= WHAT TO WORK ON =
Please read the records below and return each line holding the string "나에게는".

= STUDY MATERIAL =
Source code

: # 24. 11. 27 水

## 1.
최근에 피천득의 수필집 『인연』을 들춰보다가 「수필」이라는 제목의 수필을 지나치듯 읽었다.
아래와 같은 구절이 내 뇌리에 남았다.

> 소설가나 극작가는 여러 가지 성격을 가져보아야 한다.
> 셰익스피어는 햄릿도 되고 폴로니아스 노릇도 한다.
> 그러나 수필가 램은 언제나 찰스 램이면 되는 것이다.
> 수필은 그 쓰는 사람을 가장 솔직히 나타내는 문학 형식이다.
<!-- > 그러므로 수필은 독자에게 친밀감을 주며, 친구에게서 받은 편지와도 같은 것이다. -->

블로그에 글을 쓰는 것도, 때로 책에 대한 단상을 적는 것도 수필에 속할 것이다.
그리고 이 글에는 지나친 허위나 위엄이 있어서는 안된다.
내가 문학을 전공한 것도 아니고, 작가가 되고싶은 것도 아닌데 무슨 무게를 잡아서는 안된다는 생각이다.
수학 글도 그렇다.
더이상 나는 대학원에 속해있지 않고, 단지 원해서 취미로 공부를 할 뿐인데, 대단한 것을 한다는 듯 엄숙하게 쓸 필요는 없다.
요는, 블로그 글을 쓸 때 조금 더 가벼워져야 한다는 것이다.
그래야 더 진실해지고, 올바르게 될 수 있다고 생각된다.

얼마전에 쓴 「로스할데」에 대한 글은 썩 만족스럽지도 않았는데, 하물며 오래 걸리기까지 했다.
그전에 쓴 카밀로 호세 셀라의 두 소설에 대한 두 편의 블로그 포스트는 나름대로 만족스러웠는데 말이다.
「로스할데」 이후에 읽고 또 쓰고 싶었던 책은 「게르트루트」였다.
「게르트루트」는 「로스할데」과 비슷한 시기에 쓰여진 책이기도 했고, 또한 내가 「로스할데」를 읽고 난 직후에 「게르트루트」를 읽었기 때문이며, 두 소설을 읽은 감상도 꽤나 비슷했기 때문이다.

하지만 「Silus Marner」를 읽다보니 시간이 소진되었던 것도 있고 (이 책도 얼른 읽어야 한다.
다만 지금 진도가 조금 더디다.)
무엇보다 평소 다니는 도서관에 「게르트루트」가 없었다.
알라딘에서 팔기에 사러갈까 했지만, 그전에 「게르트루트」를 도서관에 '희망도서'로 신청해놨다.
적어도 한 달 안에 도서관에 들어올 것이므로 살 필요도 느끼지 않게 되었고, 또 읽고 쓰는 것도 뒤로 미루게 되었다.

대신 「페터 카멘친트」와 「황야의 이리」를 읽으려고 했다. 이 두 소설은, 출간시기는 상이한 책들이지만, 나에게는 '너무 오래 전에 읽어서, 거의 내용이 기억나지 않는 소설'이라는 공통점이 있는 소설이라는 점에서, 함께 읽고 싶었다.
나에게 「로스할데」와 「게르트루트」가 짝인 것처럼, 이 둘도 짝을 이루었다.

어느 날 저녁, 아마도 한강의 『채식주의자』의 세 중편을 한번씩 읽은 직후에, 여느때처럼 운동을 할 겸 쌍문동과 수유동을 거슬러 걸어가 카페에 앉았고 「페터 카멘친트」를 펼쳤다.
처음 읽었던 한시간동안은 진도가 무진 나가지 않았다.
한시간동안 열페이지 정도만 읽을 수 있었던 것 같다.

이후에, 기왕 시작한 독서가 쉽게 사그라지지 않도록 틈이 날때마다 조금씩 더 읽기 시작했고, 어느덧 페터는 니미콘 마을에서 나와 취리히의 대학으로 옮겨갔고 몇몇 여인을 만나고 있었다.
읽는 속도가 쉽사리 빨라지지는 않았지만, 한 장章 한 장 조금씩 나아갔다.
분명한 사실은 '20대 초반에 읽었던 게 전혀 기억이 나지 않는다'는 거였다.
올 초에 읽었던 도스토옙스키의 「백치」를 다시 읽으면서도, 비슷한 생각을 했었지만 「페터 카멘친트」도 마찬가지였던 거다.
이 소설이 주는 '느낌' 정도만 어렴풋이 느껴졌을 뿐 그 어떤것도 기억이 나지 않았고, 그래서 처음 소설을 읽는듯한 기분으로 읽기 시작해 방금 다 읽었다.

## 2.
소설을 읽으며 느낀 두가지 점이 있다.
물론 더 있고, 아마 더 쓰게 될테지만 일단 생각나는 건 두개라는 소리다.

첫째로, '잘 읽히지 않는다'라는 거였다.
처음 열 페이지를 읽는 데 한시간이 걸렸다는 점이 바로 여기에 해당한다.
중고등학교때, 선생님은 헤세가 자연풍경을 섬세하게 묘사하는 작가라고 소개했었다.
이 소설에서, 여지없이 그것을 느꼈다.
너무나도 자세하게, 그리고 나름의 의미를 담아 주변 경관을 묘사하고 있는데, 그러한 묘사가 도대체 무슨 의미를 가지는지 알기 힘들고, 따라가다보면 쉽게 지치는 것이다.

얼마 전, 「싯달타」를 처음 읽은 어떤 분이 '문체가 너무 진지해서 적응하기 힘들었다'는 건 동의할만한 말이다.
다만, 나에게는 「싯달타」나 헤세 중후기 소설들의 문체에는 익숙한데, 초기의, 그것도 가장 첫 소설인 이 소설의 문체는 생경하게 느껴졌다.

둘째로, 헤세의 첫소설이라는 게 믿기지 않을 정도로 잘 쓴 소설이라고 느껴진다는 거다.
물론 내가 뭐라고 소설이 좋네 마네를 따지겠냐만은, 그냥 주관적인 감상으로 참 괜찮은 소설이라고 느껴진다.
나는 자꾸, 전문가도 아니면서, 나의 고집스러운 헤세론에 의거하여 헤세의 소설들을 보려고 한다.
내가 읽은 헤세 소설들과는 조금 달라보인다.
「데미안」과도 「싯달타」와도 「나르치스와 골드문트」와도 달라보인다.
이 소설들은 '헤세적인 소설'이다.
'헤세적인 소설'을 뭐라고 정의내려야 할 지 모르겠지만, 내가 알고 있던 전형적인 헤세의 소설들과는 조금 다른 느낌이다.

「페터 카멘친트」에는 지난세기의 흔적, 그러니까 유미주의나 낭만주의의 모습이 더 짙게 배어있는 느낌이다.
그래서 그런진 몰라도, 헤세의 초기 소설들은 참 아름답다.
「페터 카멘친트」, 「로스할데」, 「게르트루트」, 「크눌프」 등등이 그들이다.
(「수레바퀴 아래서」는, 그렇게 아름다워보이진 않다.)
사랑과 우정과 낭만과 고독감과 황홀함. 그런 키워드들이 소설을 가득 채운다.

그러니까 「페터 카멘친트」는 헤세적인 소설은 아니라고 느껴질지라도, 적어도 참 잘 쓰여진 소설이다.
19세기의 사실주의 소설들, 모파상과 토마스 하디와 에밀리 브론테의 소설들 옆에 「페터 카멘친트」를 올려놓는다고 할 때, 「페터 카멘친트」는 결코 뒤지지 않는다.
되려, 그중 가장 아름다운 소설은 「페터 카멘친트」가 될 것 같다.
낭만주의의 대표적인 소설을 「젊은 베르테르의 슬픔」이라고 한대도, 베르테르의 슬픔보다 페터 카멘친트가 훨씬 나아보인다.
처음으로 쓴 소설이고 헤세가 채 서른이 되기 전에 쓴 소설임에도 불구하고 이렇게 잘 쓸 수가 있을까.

= REPLY TO THE TASK =
대신 「페터 카멘친트」와 「황야의 이리」를 읽으려고 했다. 이 두 소설은, 출간시기는 상이한 책들이지만, 나에게는 '너무 오래 전에 읽어서, 거의 내용이 기억나지 않는 소설'이라는 공통점이 있는 소설이라는 점에서, 함께 읽고 싶었다.
다만, 나에게는 「싯달타」나 헤세 중후기 소설들의 문체에는 익숙한데, 초기의, 그것도 가장 첫 소설인 이 소설의 문체는 생경하게 느껴졌다.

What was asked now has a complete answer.